WHAT THE TASK REQUIRES: Among these entries, how many lines have the string "Units" in them? Only the number is needed.

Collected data
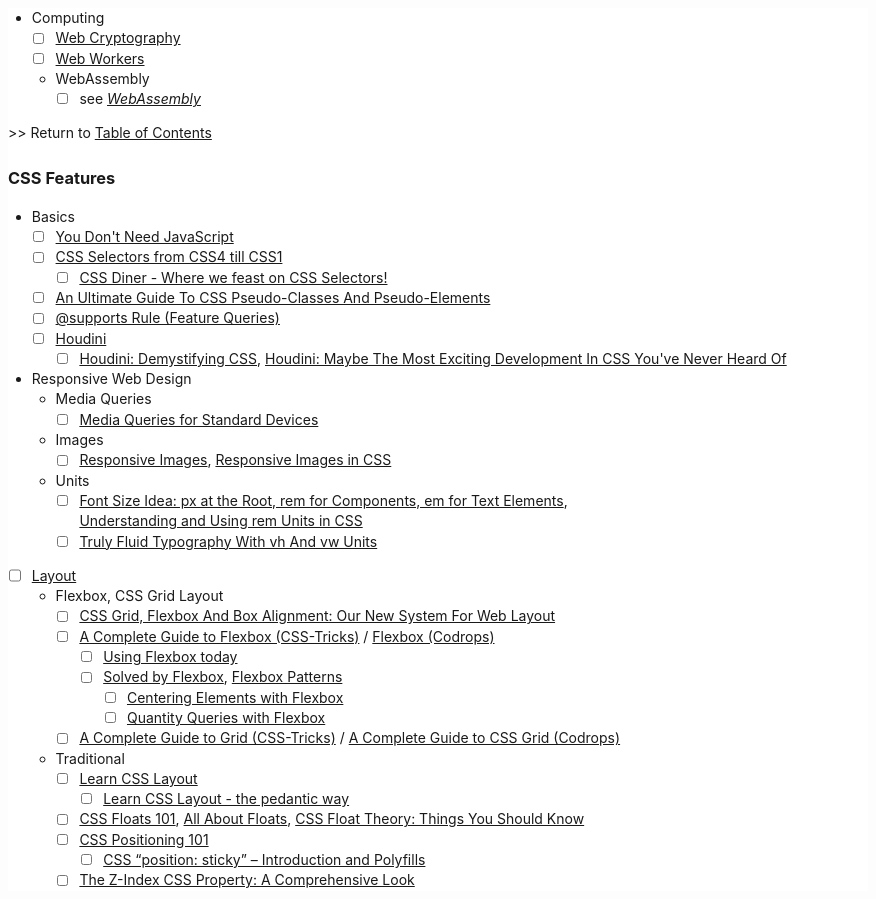 * Computing
  - [ ] [Web Cryptography](https://developer.mozilla.org/en-US/docs/Web/API/Crypto)
  - [ ] [Web Workers](https://developer.mozilla.org/en-US/docs/Web/API/Web_Workers_API)
  * WebAssembly
    - [ ] see _[WebAssembly](#webassembly)_

\>\> Return to [Table of Contents](#table-of-contents)

### CSS Features

* Basics
  - [ ] [You Don't Need JavaScript](https://github.com/you-dont-need/You-Dont-Need-JavaScript)
  - [ ] [CSS Selectors from CSS4 till CSS1](http://css4-selectors.com/selectors/)
    - [ ] [CSS Diner - Where we feast on CSS Selectors!](http://flukeout.github.io/)
  - [ ] [An Ultimate Guide To CSS Pseudo-Classes And Pseudo-Elements](https://www.smashingmagazine.com/2016/05/an-ultimate-guide-to-css-pseudo-classes-and-pseudo-elements/)
  - [ ] [@supports Rule (Feature Queries)](https://www.sitepoint.com/an-introduction-to-css-supports-rule-feature-queries/)
  - [ ] [Houdini](https://github.com/w3c/css-houdini-drafts/wiki)
    - [ ] [Houdini: Demystifying CSS](https://developers.google.com/web/updates/2016/05/houdini), [Houdini: Maybe The Most Exciting Development In CSS You've Never Heard Of](https://www.smashingmagazine.com/2016/03/houdini-maybe-the-most-exciting-development-in-css-youve-never-heard-of/)
* Responsive Web Design
  * Media Queries
    - [ ] [Media Queries for Standard Devices](https://css-tricks.com/snippets/css/media-queries-for-standard-devices/)
  * Images
    - [ ] [Responsive Images](https://developers.google.com/web/fundamentals/design-and-ui/responsive/images), [Responsive Images in CSS](https://css-tricks.com/responsive-images-css/)
  * Units
    - [ ] [Font Size Idea: px at the Root, rem for Components, em for Text Elements](https://css-tricks.com/rems-ems/), \
      [Understanding and Using rem Units in CSS](https://www.sitepoint.com/understanding-and-using-rem-units-in-css/)
    - [ ] [Truly Fluid Typography With vh And vw Units](https://www.smashingmagazine.com/2016/05/fluid-typography/)
- [ ] [Layout](https://developer.mozilla.org/en-US/docs/Learn/CSS/CSS_layout)
  * Flexbox, CSS Grid Layout
    - [ ] [CSS Grid, Flexbox And Box Alignment: Our New System For Web Layout](https://www.smashingmagazine.com/2016/11/css-grids-flexbox-and-box-alignment-our-new-system-for-web-layout/)
    - [ ] [A Complete Guide to Flexbox (CSS-Tricks)](https://css-tricks.com/snippets/css/a-guide-to-flexbox/) / [Flexbox (Codrops)](https://tympanus.net/codrops/css_reference/flexbox/)
      - [ ] [Using Flexbox today](https://chriswrightdesign.com/experiments/using-flexbox-today/)
      - [ ] [Solved by Flexbox](https://philipwalton.github.io/solved-by-flexbox/), [Flexbox Patterns](http://www.flexboxpatterns.com/home)
        - [ ] [Centering Elements with Flexbox](https://www.smashingmagazine.com/2013/05/centering-elements-with-flexbox/)
        - [ ] [Quantity Queries with Flexbox](https://www.smashingmagazine.com/2015/07/quantity-ordering-with-css/)
    - [ ] [A Complete Guide to Grid (CSS-Tricks)](https://css-tricks.com/snippets/css/complete-guide-grid/) / [A Complete Guide to CSS Grid (Codrops)](https://tympanus.net/codrops/css_reference/grid/)
  * Traditional
    - [ ] [Learn CSS Layout](http://learnlayout.com/)
      - [ ] [Learn CSS Layout - the pedantic way](http://book.mixu.net/css/)
    - [ ] [CSS Floats 101](https://alistapart.com/article/css-floats-101), [All About Floats](https://css-tricks.com/all-about-floats/), [CSS Float Theory: Things You Should Know](https://www.smashingmagazine.com/2007/05/css-float-theory-things-you-should-know/)
    - [ ] [CSS Positioning 101](https://alistapart.com/article/css-positioning-101)
      - [ ] [CSS “position: sticky” – Introduction and Polyfills](https://www.sitepoint.com/css-position-sticky-introduction-polyfills/)
    - [ ] [The Z-Index CSS Property: A Comprehensive Look](https://www.smashingmagazine.com/2009/09/the-z-index-css-property-a-comprehensive-look/)
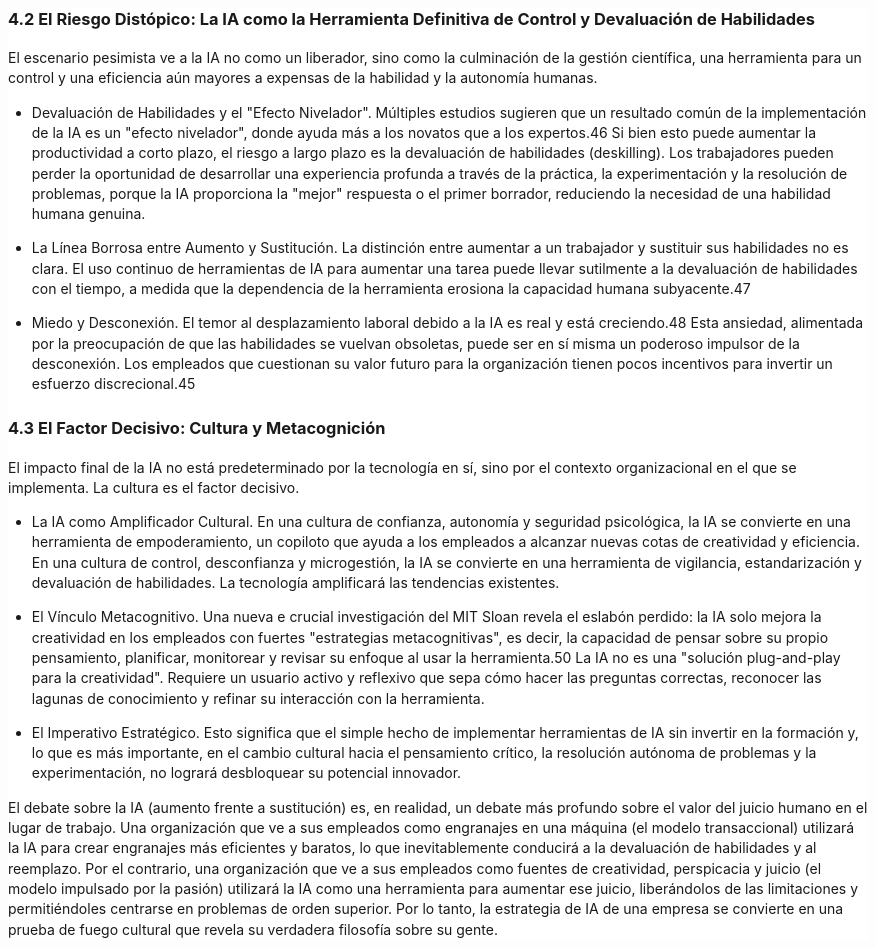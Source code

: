 ### 4.2 El Riesgo Distópico: La IA como la Herramienta Definitiva de Control y Devaluación de Habilidades

  

El escenario pesimista ve a la IA no como un liberador, sino como la culminación de la gestión científica, una herramienta para un control y una eficiencia aún mayores a expensas de la habilidad y la autonomía humanas.

- Devaluación de Habilidades y el "Efecto Nivelador". Múltiples estudios sugieren que un resultado común de la implementación de la IA es un "efecto nivelador", donde ayuda más a los novatos que a los expertos.46 Si bien esto puede aumentar la productividad a corto plazo, el riesgo a largo plazo es la devaluación de habilidades (deskilling). Los trabajadores pueden perder la oportunidad de desarrollar una experiencia profunda a través de la práctica, la experimentación y la resolución de problemas, porque la IA proporciona la "mejor" respuesta o el primer borrador, reduciendo la necesidad de una habilidad humana genuina.
    
- La Línea Borrosa entre Aumento y Sustitución. La distinción entre aumentar a un trabajador y sustituir sus habilidades no es clara. El uso continuo de herramientas de IA para aumentar una tarea puede llevar sutilmente a la devaluación de habilidades con el tiempo, a medida que la dependencia de la herramienta erosiona la capacidad humana subyacente.47
    
- Miedo y Desconexión. El temor al desplazamiento laboral debido a la IA es real y está creciendo.48 Esta ansiedad, alimentada por la preocupación de que las habilidades se vuelvan obsoletas, puede ser en sí misma un poderoso impulsor de la desconexión. Los empleados que cuestionan su valor futuro para la organización tienen pocos incentivos para invertir un esfuerzo discrecional.45
    

  

### 4.3 El Factor Decisivo: Cultura y Metacognición

  

El impacto final de la IA no está predeterminado por la tecnología en sí, sino por el contexto organizacional en el que se implementa. La cultura es el factor decisivo.

- La IA como Amplificador Cultural. En una cultura de confianza, autonomía y seguridad psicológica, la IA se convierte en una herramienta de empoderamiento, un copiloto que ayuda a los empleados a alcanzar nuevas cotas de creatividad y eficiencia. En una cultura de control, desconfianza y microgestión, la IA se convierte en una herramienta de vigilancia, estandarización y devaluación de habilidades. La tecnología amplificará las tendencias existentes.
    
- El Vínculo Metacognitivo. Una nueva e crucial investigación del MIT Sloan revela el eslabón perdido: la IA solo mejora la creatividad en los empleados con fuertes "estrategias metacognitivas", es decir, la capacidad de pensar sobre su propio pensamiento, planificar, monitorear y revisar su enfoque al usar la herramienta.50 La IA no es una "solución plug-and-play para la creatividad". Requiere un usuario activo y reflexivo que sepa cómo hacer las preguntas correctas, reconocer las lagunas de conocimiento y refinar su interacción con la herramienta.
    
- El Imperativo Estratégico. Esto significa que el simple hecho de implementar herramientas de IA sin invertir en la formación y, lo que es más importante, en el cambio cultural hacia el pensamiento crítico, la resolución autónoma de problemas y la experimentación, no logrará desbloquear su potencial innovador.
    

El debate sobre la IA (aumento frente a sustitución) es, en realidad, un debate más profundo sobre el valor del juicio humano en el lugar de trabajo. Una organización que ve a sus empleados como engranajes en una máquina (el modelo transaccional) utilizará la IA para crear engranajes más eficientes y baratos, lo que inevitablemente conducirá a la devaluación de habilidades y al reemplazo. Por el contrario, una organización que ve a sus empleados como fuentes de creatividad, perspicacia y juicio (el modelo impulsado por la pasión) utilizará la IA como una herramienta para aumentar ese juicio, liberándolos de las limitaciones y permitiéndoles centrarse en problemas de orden superior. Por lo tanto, la estrategia de IA de una empresa se convierte en una prueba de fuego cultural que revela su verdadera filosofía sobre su gente.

COMPLETED TASK: 3